*Work request*
Tally the lines below containing the word "holds" and give that total alone.

*** Available records ***

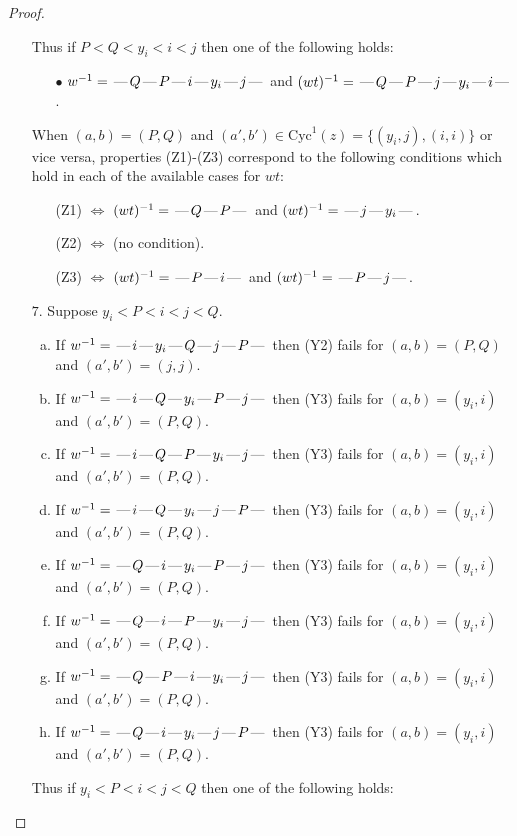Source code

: \documentclass[10pt]{article}
\theoremstyle{definition}
\theoremstyle{definition}
\def\dash{\text{\hspace{0.5mm}---\hspace{0.5mm}}}
\def\Cyc{\mathrm{Cyc}}
\begin{document}
\begin{proof}
\begin{enumerate}
Thus if $P < Q < y_i < i < j$ then one of the following holds:
\begin{enumerate}
\item[$\bullet$] $w^{-1} = \dash Q\dash P\dash i\dash y_i\dash j\dash $ and $(wt)^{-1} = \dash Q\dash P\dash j\dash y_i\dash i\dash $.
\end{enumerate}
When $(a,b)= (P,Q)$ and $(a',b')\in \Cyc^1(z)=\{(y_i,j),(i,i)\}$ or vice versa,
properties (Z1)-(Z3) correspond to the following conditions which
hold in each of the available cases for $wt$:
\begin{enumerate}
\item[](Z1) $\Leftrightarrow$ $(wt)^{-1} = \dash Q \dash P \dash$  and $(wt)^{-1} = \dash j \dash y_i \dash$.
\item[](Z2) $\Leftrightarrow$ (no condition).
\item[](Z3) $\Leftrightarrow$ $(wt)^{-1} = \dash P \dash i \dash$  and $(wt)^{-1} = \dash P \dash j \dash$.
\end{enumerate}
\item[$7$.] Suppose $y_i < P < i < j < Q$.
\begin{enumerate}[(a)]
\item If $w^{-1} = \dash i\dash y_i\dash Q\dash j\dash P\dash $ then (Y2) fails for $(a,b)=(P,Q)$ and $(a',b')=(j,j)$.
\item If $w^{-1} = \dash i\dash Q\dash y_i\dash P\dash j\dash $ then (Y3) fails for $(a,b)=(y_i,i)$ and $(a',b')=(P,Q)$.
\item If $w^{-1} = \dash i\dash Q\dash P\dash y_i\dash j\dash $ then (Y3) fails for $(a,b)=(y_i,i)$ and $(a',b')=(P,Q)$.
\item If $w^{-1} = \dash i\dash Q\dash y_i\dash j\dash P\dash $ then (Y3) fails for $(a,b)=(y_i,i)$ and $(a',b')=(P,Q)$.
\item If $w^{-1} = \dash Q\dash i\dash y_i\dash P\dash j\dash $ then (Y3) fails for $(a,b)=(y_i,i)$ and $(a',b')=(P,Q)$.
\item If $w^{-1} = \dash Q\dash i\dash P\dash y_i\dash j\dash $ then (Y3) fails for $(a,b)=(y_i,i)$ and $(a',b')=(P,Q)$.
\item If $w^{-1} = \dash Q\dash P\dash i\dash y_i\dash j\dash $ then (Y3) fails for $(a,b)=(y_i,i)$ and $(a',b')=(P,Q)$.
\item If $w^{-1} = \dash Q\dash i\dash y_i\dash j\dash P\dash $ then (Y3) fails for $(a,b)=(y_i,i)$ and $(a',b')=(P,Q)$.
\end{enumerate}
Thus if $y_i < P < i < j < Q$ then one of the following holds:
\begin{enumerate}

\end{enumerate}
\end{enumerate}
\end{proof}
\end{document}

***

*Response area*
2